**WHAT YOU NEED TO DO:**
Find every line below with the string "mathbf" and pick it out.
── INFORMATION SHOWN
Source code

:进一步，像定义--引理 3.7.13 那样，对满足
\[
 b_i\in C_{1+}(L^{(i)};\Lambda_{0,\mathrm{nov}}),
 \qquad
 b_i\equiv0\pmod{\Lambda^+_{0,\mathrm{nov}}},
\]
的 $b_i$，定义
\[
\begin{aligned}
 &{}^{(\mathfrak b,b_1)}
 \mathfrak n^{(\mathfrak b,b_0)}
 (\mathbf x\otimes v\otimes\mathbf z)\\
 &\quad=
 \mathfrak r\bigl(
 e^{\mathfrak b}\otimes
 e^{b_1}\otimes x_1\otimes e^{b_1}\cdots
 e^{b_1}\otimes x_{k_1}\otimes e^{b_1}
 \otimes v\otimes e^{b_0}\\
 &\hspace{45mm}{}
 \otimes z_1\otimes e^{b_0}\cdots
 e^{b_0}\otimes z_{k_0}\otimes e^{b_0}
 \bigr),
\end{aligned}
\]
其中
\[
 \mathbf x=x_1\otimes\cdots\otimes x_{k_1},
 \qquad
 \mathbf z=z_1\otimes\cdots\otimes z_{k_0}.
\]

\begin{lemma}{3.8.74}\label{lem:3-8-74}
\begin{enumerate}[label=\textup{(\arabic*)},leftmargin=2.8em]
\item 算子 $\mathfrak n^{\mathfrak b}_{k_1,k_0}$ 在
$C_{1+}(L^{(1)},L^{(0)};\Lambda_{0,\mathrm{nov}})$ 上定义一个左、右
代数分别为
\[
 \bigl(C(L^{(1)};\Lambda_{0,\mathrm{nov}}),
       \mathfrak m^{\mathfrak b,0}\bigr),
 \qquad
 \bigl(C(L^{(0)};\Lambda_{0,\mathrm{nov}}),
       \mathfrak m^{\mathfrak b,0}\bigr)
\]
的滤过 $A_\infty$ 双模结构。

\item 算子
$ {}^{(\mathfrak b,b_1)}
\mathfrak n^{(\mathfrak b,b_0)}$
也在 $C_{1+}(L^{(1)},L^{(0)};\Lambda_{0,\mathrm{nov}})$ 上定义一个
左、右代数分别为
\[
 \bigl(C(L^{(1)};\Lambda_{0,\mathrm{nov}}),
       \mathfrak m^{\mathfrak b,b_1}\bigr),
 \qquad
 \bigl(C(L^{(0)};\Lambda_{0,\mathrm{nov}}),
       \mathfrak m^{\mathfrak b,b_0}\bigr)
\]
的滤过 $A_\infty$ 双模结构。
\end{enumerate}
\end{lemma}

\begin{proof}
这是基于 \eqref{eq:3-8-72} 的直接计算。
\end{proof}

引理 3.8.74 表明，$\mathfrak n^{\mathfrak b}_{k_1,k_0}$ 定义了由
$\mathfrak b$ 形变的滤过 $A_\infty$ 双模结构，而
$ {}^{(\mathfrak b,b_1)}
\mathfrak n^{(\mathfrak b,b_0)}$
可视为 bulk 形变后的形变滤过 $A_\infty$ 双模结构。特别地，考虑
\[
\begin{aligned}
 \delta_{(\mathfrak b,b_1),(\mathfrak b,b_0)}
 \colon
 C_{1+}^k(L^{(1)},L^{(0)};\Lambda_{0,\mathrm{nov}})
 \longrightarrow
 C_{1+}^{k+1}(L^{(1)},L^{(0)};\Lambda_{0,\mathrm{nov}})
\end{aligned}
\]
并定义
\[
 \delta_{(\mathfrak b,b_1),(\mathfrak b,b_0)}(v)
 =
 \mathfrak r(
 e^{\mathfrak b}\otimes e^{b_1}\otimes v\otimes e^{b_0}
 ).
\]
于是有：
────
**COMPLETED TASK:**
 (\mathbf x\otimes v\otimes\mathbf z)\\
 \mathbf x=x_1\otimes\cdots\otimes x_{k_1},
 \mathbf z=z_1\otimes\cdots\otimes z_{k_0}.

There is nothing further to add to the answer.